The release and partitioning of encapsulated compounds from solid lipid nanoparticles (SLN) to other matrix constituents was investigated in o/w emulsions stabilized by different surfactants (CTAB, SDS, Tween 20) by confocal laser scanning microscopy (CLSM) and electron paramagnetic resonance spectroscopy (EPR) spectroscopy. CLSM images revealed that the encapsulated probe Coumarin 6 (C6) was located in the oil droplets after SLN were mixed with the different emulsions. The EPR spin probe TEMPOL-benzoate (TB) showed different dynamics as a function of its specific solubilization sites in SLN. Four different populations of the spin probe could be separated giving the smallest population in the aqueous environment and the major population at the SLN interface.

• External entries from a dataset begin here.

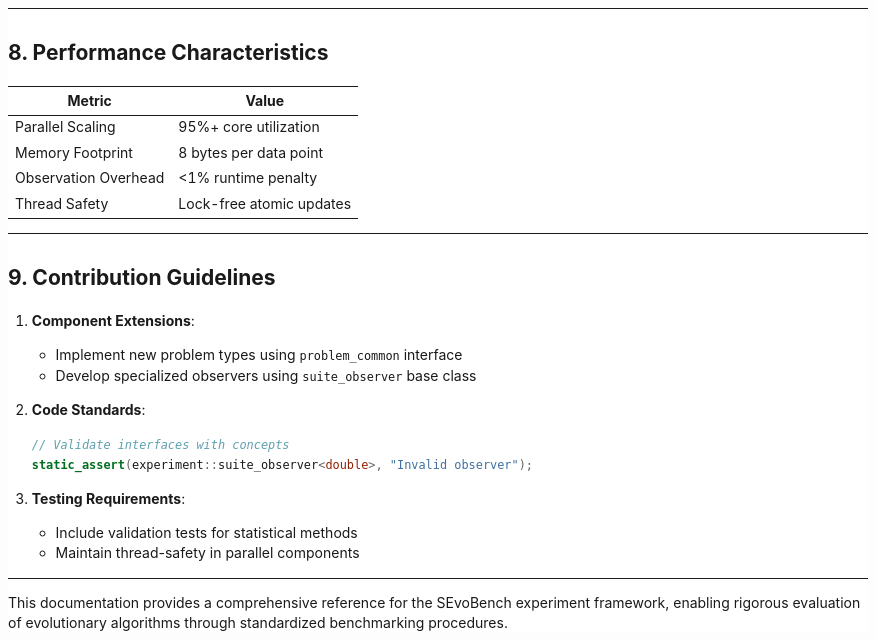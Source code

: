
 ```cpp
```

---

## 8. Performance Characteristics

| Metric               | Value                      |
|----------------------|----------------------------|
| Parallel Scaling     | 95%+ core utilization      |
| Memory Footprint     | 8 bytes per data point     |
| Observation Overhead | <1% runtime penalty        |
| Thread Safety        | Lock-free atomic updates   |

---

## 9. Contribution Guidelines

1. **Component Extensions**:
    - Implement new problem types using `problem_common` interface
    - Develop specialized observers using `suite_observer` base class

2. **Code Standards**:
   ```cpp
   // Validate interfaces with concepts
   static_assert(experiment::suite_observer<double>, "Invalid observer");
   ```

3. **Testing Requirements**:
    - Include validation tests for statistical methods
    - Maintain thread-safety in parallel components

---

This documentation provides a comprehensive reference for the SEvoBench experiment framework, enabling rigorous evaluation of evolutionary algorithms through standardized benchmarking procedures.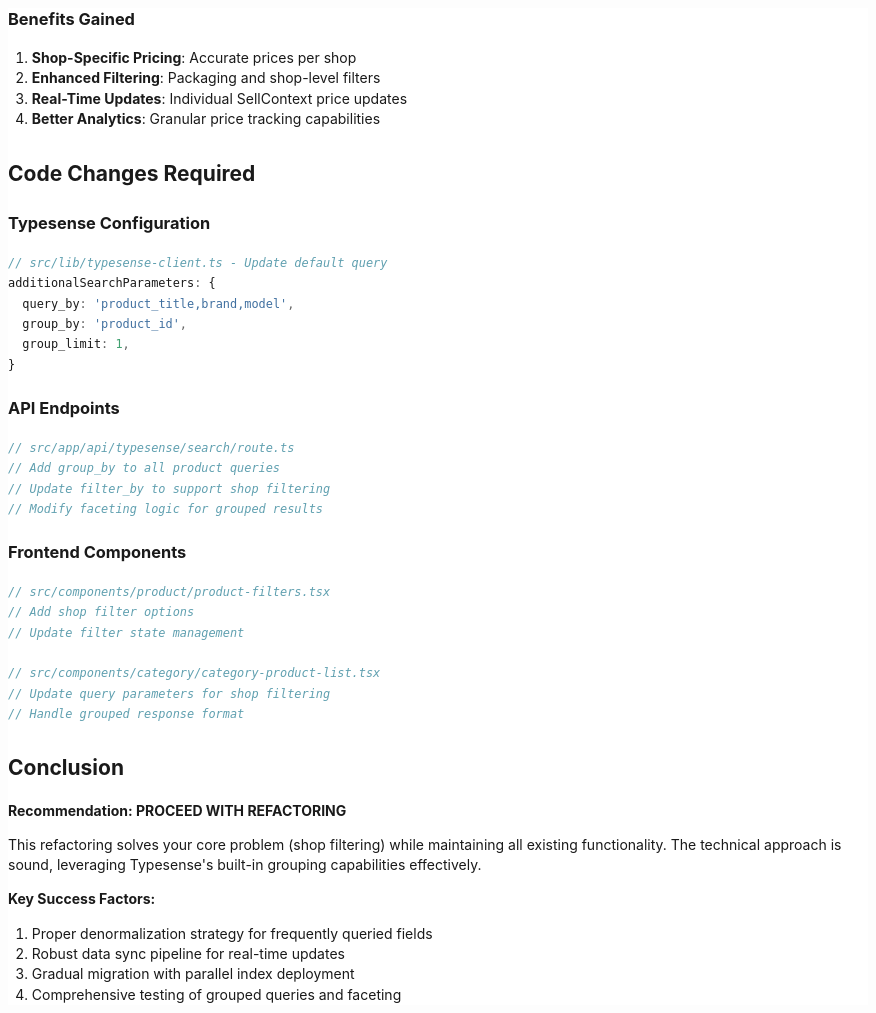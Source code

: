 ### Benefits Gained
1. **Shop-Specific Pricing**: Accurate prices per shop
2. **Enhanced Filtering**: Packaging and shop-level filters
3. **Real-Time Updates**: Individual SellContext price updates
4. **Better Analytics**: Granular price tracking capabilities

## Code Changes Required

### Typesense Configuration
```typescript
// src/lib/typesense-client.ts - Update default query
additionalSearchParameters: {
  query_by: 'product_title,brand,model',
  group_by: 'product_id',
  group_limit: 1,
}
```

### API Endpoints
```typescript
// src/app/api/typesense/search/route.ts
// Add group_by to all product queries
// Update filter_by to support shop filtering
// Modify faceting logic for grouped results
```

### Frontend Components
```typescript
// src/components/product/product-filters.tsx
// Add shop filter options
// Update filter state management

// src/components/category/category-product-list.tsx
// Update query parameters for shop filtering
// Handle grouped response format
```

## Conclusion

**Recommendation: PROCEED WITH REFACTORING**

This refactoring solves your core problem (shop filtering) while maintaining all existing functionality. The technical approach is sound, leveraging Typesense's built-in grouping capabilities effectively.

**Key Success Factors:**
1. Proper denormalization strategy for frequently queried fields
2. Robust data sync pipeline for real-time updates
3. Gradual migration with parallel index deployment
4. Comprehensive testing of grouped queries and faceting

Two further populations were associated with differently crystalized lipid environments. This implies that both loosely structured regions with a-and beta'-polymorphs and environments of beta-polymorphs are present in SLN. In separated model emulsion systems, a prolonged release of TB from SLN was evident which predominately originated from the SLN interface. The released TB partitioned into the oil phase (25%) and into the o/w interface (30-45%), regardless of the presence or absence of additional surfactant micelles. Hence, these edible SLN may be used as delivery system for bioactive compounds in food emulsions with low impact of the surfactant used to stabilize the emulsion. The partial redistribution of the encapsulated compounds should be taken into account, but can also offer benefits when a prolonged release of lipophilic additives is desired.